Una presenza sempre più assidua anche nei nostri paesi e che abbiamo riscontrato in 2 fatti accaduti nei mesi scorsi: la presenza di un generale degli alpini a Odolo a parlare delle missioni di “pace” neologismo per nascondere la realtà, un neocolonialismo finalizzato alla predazione e la giornata di tesseramento della sezione paracadutisti di Idro le cui parole d’ordine “dio patria e famiglia” sono state riprese dal cappellano militare nell’omelia.
Parole pesantissime, definite come valori inscindibili, presi in prestito dalla peggiore e più becera propaganda e retorica nazionalista del regime fascista.
E questa loro presenza è assolutamente collegata con la riscrittura della storia.
Basti pensare che la gente se solo qualche anno fa avesse visto i militari nelle università, nelle scuole o nelle fabbriche, avrebbe immediatamente pensato a qualcosa di molto preoccupante per la democrazia.
Ma come è collegata?
Lo sdoganamento del regime fascista è lo sdoganamento anche del suo sistema valoriale, basato sull’obbedienza, sulla de-responsabilizzazione e sulla creazione di una identità fatta escludendo il diverso, dove diverso assume svariate accezioni.

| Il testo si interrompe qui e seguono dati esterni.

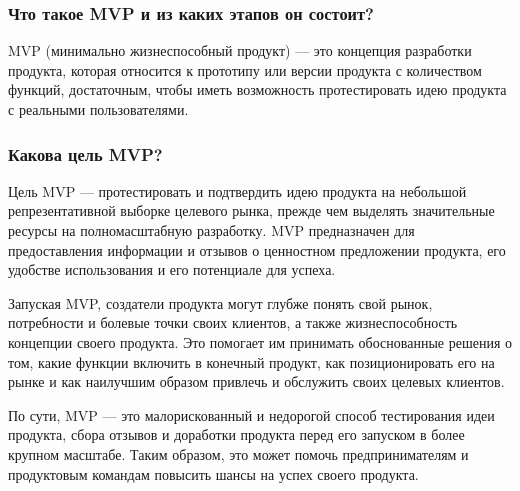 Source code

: \documentclass[letterpaper,10pt,russian]{sphinxmanual}
\begin{document}
\subsubsection{Что такое MVP и из каких этапов он состоит?}
\label{\detokenize{educational_materials/mvp/content:id2}}
\sphinxAtStartPar
MVP (минимально жизнеспособный продукт) — это концепция разработки продукта, которая относится к прототипу или версии продукта с количеством функций, достаточным, чтобы иметь возможность протестировать идею продукта с реальными пользователями.


\subsubsection{Какова цель MVP?}
\label{\detokenize{educational_materials/mvp/content:id3}}
\sphinxAtStartPar
Цель MVP — протестировать и подтвердить идею продукта на небольшой репрезентативной выборке целевого рынка, прежде чем выделять значительные ресурсы на полномасштабную разработку. MVP предназначен для предоставления информации и отзывов о ценностном предложении продукта, его удобстве использования и его потенциале для успеха.

\sphinxAtStartPar
Запуская MVP, создатели продукта могут глубже понять свой рынок, потребности и болевые точки своих клиентов, а также жизнеспособность концепции своего продукта. Это помогает им принимать обоснованные решения о том, какие функции включить в конечный продукт, как позиционировать его на рынке и как наилучшим образом привлечь и обслужить своих целевых клиентов.

\sphinxAtStartPar
По сути, MVP — это малорискованный и недорогой способ тестирования идеи продукта, сбора отзывов и доработки продукта перед его запуском в более крупном масштабе. Таким образом, это может помочь предпринимателям и продуктовым командам повысить шансы на успех своего продукта.
\end{document}
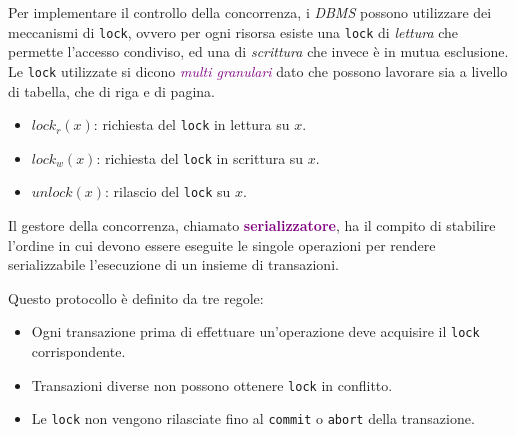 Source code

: Per implementare il controllo della concorrenza, i \emph{DBMS} possono
utilizzare dei meccanismi di \verb|lock|, ovvero per ogni risorsa
esiste una \verb|lock| di \emph{lettura} che permette l'accesso condiviso,
ed una di \emph{scrittura} che invece è in mutua esclusione. Le \verb|lock|
utilizzate si dicono \emph{\textcolor{purple}{multi granulari}} dato che possono
lavorare sia a livello di tabella, che di riga e di pagina.
\begin{itemize}
    \item $lock_{r}(x)$: richiesta del \verb|lock| in lettura su $x$.
    \item $lock_{w}(x)$: richiesta del \verb|lock| in scrittura su $x$.
    \item $unlock(x)$: rilascio del \verb|lock| su $x$.
\end{itemize}

Il gestore della concorrenza, chiamato \textbf{\textcolor{purple}{serializzatore}},
ha il compito di stabilire l'ordine in cui devono essere eseguite le singole operazioni
per rendere serializzabile l'esecuzione di un insieme di transazioni.

\begin{definition}
    Questo protocollo è definito da tre regole:
    \begin{itemize}
        \item Ogni transazione prima di effettuare un'operazione deve acquisire
            il \verb|lock| corrispondente.
        \item Transazioni diverse non possono ottenere \verb|lock| in conflitto.
        \item Le \verb|lock| non vengono rilasciate fino al \verb|commit| o \verb|abort| della transazione.
    \end{itemize}
\end{definition}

Si può essere diversi per provenienza, lingua o dialetto, etnia, religione, appartenenza politica o più semplicemente il diverso è chi non si omologa.
Valori che riteniamo in parte essere condivisi dal sistema militare.
Cancellare il proprio passato, riscrivere una storia dove i criminali diventano le vittime, dove le colpe diventano meriti pone le basi per la promozione di precise politiche e strategie.
Politiche e strategie fatte per la difesa degli interessi economici sia interni che esterni ai confini nazionali, interessi che devono essere militarmente difesi.
E un dato di fatto, non un’opinione, che la spesa militare italiana stimata al ribasso sia pari a 76 milioni di euro al giorno, 28 miliardi di euro all’anno, pari a quasi 2 manovre economiche.
E che la Nato vorrebbe che questa salisse fino a raggiungere il 2% del Pil (oggi siamo all’1,15%).
Ed è altrettanto noto che le politiche di quei partiti che quotidianamente vomitano odio contro il “diverso” di turno accusato di rubare soldi e futuro agli “italiani” assolutamente non si sognano di chiedere i soldi dove ci sono.
E parallelamente non è un caso la sovrapposizione degli stati dove è presente un contingente militare italiano e la presenza degli interessi economici dell’Eni sia pressoché totale, per l’esattezza all’85%.
L’esaltazione della nazione, dell’identità nazionale porta da un lato a giustificare e dare un senso all’occupazione militare di territori liberi come avviene per le missioni di pace o di peace keeping perché spesso un inglesismo garantisce più appeal, e dall’altro all’accettazione di una gerarchia e di una sorta di intoccabilità della divisa indipendentemente dai comportamenti adottati.
E di fatto queste sono solo alcune delle conseguenze della riscrittura ella storica, perché oggi dovremmo sapere cos’è stato il colonialismo e cosa una società militarizzata ha prodotto.
Interessi nazionali da difendere e mettere davanti all’interesse globale o meglio universale, a maggior ragione oggi che le dinamiche sono internazionali,ci fanno dimenticare quella che è la realtà: i poveri sono sempre più poveri e i ricchi sempre più ricchi.
E allo stesso tempo sono la base per creare un esercito di schiavi, di omicidi e di martiri, martiri che vengono acriticamente commemorati.
Oggi l’umanità libera ha bisogno di spirito critico e di una sana disobbedienza, di conoscere bene la storia non di quella che sta scrivendo oggi la politica.